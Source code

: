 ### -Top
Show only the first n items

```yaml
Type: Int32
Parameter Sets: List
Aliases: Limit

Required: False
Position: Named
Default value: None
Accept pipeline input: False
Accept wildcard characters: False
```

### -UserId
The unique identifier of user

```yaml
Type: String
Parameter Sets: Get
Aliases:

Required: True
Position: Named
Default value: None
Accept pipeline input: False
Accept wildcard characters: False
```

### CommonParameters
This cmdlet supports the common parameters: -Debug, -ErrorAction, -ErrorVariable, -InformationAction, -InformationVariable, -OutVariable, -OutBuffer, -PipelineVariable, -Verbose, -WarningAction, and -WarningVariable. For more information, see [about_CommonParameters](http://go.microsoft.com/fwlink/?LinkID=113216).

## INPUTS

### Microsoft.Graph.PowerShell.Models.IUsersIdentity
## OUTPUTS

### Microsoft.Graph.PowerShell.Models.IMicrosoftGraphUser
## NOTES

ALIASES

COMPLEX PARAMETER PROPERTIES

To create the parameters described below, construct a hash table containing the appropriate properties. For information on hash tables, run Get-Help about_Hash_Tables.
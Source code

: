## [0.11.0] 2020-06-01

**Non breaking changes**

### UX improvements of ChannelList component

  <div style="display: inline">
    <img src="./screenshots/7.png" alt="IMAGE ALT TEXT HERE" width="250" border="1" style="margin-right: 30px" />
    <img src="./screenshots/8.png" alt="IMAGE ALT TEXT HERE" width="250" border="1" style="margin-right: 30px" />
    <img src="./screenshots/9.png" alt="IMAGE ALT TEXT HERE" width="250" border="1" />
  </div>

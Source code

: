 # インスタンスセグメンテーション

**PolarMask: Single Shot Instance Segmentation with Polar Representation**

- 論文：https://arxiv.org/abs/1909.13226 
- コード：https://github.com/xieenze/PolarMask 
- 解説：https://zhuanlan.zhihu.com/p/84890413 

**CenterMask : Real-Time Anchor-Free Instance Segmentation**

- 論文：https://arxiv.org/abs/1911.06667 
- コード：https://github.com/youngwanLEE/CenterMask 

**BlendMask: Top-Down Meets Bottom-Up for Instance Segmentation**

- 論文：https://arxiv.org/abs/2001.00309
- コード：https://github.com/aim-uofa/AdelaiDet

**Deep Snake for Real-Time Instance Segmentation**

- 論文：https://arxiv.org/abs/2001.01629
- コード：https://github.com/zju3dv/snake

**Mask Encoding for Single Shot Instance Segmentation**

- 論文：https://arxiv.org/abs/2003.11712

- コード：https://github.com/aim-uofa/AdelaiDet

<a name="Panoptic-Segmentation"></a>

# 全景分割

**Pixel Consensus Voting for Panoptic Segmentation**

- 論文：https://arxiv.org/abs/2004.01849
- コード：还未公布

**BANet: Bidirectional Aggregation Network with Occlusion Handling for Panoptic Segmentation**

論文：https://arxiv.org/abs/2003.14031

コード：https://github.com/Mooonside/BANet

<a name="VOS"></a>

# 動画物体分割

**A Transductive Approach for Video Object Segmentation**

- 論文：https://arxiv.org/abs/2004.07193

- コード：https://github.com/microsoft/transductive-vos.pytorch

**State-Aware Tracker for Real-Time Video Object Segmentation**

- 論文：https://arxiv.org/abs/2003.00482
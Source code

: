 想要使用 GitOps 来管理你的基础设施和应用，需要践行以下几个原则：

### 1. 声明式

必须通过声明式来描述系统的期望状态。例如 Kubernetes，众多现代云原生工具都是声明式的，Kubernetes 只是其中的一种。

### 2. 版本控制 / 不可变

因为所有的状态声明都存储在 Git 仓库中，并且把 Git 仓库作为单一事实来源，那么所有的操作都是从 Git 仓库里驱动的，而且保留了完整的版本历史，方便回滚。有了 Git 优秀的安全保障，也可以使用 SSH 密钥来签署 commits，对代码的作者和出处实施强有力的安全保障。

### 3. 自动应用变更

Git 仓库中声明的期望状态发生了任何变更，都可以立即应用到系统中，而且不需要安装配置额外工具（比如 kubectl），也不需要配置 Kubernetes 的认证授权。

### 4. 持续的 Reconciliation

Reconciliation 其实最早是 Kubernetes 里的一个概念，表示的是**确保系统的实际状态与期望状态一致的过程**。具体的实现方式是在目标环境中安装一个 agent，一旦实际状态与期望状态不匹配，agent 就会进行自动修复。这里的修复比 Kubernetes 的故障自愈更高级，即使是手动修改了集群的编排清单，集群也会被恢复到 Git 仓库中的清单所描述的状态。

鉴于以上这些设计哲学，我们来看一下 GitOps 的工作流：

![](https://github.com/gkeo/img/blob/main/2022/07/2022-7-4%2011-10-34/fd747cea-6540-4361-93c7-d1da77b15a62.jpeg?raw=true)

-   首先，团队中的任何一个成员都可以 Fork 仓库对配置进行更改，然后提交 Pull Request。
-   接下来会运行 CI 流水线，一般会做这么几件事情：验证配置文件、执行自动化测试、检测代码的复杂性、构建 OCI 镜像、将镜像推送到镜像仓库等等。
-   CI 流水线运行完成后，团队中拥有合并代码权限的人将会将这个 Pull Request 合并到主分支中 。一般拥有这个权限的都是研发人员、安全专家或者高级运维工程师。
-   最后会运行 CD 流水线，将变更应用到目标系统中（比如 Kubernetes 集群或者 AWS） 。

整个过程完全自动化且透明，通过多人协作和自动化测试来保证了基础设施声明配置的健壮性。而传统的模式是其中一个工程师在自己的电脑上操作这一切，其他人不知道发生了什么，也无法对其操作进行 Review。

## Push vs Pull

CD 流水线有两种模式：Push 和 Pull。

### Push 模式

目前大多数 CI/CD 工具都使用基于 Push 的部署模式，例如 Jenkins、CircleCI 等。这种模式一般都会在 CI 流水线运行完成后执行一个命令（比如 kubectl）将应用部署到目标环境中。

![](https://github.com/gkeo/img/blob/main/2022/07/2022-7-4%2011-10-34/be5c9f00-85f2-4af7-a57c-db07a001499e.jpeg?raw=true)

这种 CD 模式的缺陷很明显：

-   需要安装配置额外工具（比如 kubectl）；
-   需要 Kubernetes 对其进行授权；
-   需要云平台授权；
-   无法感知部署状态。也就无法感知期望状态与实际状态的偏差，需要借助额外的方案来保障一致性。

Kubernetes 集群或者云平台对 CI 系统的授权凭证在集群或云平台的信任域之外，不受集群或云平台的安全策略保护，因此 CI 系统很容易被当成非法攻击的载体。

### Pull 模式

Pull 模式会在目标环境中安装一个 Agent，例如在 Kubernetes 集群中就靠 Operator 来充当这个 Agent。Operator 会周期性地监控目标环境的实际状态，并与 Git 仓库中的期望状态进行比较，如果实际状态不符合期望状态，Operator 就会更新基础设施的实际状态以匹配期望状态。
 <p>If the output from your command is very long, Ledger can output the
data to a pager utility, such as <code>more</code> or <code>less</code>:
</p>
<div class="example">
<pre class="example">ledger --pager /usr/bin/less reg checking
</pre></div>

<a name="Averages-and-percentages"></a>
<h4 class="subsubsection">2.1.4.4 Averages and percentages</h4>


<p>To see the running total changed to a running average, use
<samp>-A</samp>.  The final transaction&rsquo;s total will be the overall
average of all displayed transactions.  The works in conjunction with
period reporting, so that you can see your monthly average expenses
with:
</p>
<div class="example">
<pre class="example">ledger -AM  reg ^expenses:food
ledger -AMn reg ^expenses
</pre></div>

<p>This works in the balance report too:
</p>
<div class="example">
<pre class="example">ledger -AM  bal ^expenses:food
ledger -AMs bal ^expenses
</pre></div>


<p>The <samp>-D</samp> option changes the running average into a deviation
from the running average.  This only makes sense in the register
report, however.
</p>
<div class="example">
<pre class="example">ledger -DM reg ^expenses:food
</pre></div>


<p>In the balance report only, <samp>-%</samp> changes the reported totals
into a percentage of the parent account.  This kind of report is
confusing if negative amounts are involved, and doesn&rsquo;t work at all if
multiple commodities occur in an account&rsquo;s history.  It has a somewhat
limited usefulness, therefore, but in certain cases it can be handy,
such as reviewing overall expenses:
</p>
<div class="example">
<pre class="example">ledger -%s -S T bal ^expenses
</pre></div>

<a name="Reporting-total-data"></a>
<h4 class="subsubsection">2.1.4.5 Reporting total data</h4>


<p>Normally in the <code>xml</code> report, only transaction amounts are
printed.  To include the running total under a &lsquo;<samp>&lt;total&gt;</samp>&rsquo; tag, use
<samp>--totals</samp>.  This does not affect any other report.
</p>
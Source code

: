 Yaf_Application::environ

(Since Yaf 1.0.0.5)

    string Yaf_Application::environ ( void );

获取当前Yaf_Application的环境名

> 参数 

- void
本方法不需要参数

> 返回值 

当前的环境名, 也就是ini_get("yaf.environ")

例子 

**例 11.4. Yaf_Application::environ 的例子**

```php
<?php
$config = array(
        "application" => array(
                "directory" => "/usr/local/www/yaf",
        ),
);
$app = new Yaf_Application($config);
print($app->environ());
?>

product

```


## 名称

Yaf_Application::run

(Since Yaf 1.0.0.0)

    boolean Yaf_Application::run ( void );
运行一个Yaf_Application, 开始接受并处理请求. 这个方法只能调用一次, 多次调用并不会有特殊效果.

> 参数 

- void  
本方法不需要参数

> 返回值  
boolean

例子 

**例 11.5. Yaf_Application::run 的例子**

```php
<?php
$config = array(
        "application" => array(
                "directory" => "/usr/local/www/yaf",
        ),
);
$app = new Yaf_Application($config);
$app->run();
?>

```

□ □ □ □ □

> _About this exercise_
Scan the records for lines with the word "Averages". Report how many, with no other words.

> _Your solution_
2